Phonics is more than merely sounding out words, and remains a useful tool when teaching pupils to read, say leading literacy researchers at Massey University’s College of Education.
Professor Tom Nicholson says that recently released research from the University of Otago has sparked an exciting and much-needed debate about the types of readers we want, as New Zealand literacy levels continue to slide internationally.
The Otago research found that children are primarily geared towards learning to read through storing words in the brain and that phonics, used for “sounding out” words, is not necessary past the initial stages of learning to read.
However, Professor Nicholson says that there is much more to phonics and that it remains a useful tool for literacy instruction. “I have a student whose latest research shows that teaching children to use phonics combined with book reading is more effective than using either a whole language or phonics approach alone,” he says. “I think the Otago research shows that you can be a good reader without phonics – but I would question the extent to which that made you an effective, well-rounded reader. Some 25 per cent of pupils still struggle to read at age six – a year after starting school.
“The Otago research says that Scottish children are more accurate when reading words and they comprehend better than New Zealand children, but ours read significantly faster and are better at reading irregular words, of which there are plenty of in English.”
Professor Nicholson says there must be a better way to teach reading than relying on the whole language approach.
Pro Vice-Chancellor of the College of Education, Professor James Chapman, agrees. “Phonics is about pupils learning individual sounds for individual letters. This doesn’t mean other phonological (key word) approaches are of no use – quite the opposite,” Professor Chapman says. “Children need to hear the sounds in spoken language and then understand the letters and letter combinations that represent those sounds in print. Knowing how printed letters stand for spoken sounds is the key to decoding words in print.

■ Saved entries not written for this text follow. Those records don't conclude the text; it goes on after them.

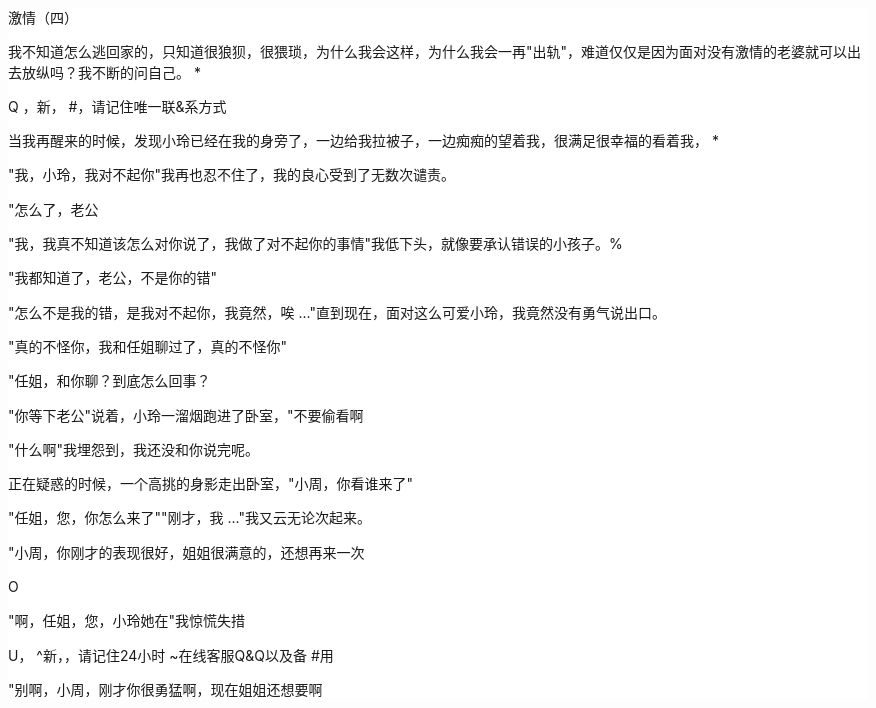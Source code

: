 



激情（四）



我不知道怎么逃回家的，只知道很狼狈，很猥琐，为什么我会这样，为什么我会一再"出轨"，难道仅仅是因为面对没有激情的老婆就可以出去放纵吗？我不断的问自己。 *

Q ，新， #，请记住唯一联&系方式



当我再醒来的时候，发现小玲已经在我的身旁了，一边给我拉被子，一边痴痴的望着我，很满足很幸福的看着我， *



"我，小玲，我对不起你"我再也忍不住了，我的良心受到了无数次谴责。



"怎么了，老公



"我，我真不知道该怎么对你说了，我做了对不起你的事情"我低下头，就像要承认错误的小孩子。%



"我都知道了，老公，不是你的错"



"怎么不是我的错，是我对不起你，我竟然，唉 ..."直到现在，面对这么可爱小玲，我竟然没有勇气说出口。



"真的不怪你，我和任姐聊过了，真的不怪你"



"任姐，和你聊？到底怎么回事？



"你等下老公"说着，小玲一溜烟跑进了卧室，"不要偷看啊



"什么啊"我埋怨到，我还没和你说完呢。



正在疑惑的时候，一个高挑的身影走出卧室，"小周，你看谁来了"



"任姐，您，你怎么来了""刚才，我 ..."我又云无论次起来。



"小周，你刚才的表现很好，姐姐很满意的，还想再来一次

O



"啊，任姐，您，小玲她在"我惊慌失措

U， ^新，，请记住24小时 ~在线客服Q&Q以及备 #用



"别啊，小周，刚才你很勇猛啊，现在姐姐还想要啊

“We argue, on the basis of a wide range of research studies across many countries, that children need a more explicit form of instruction that makes clear the links between letters in print and the sounds in spoken language they represent. This is not necessarily phonics.”
Professor Nicholson says the research is fascinating because it shows how New Zealand children know very little about phonics yet still can read even though teacher education providers insist that teachers are taught how to teach phonics and that the debate is sterile.
“Clearly it isn’t, and we must continue to have discussions that challenge the methods behind literacy instruction. Do we need to teach phonics? Does it create a reader who is not very effective? They say it does, but I don’t necessarily agree. “
Both researchers believe further investment for research from all sides is highly important as New Zealand literacy rates continue to slide.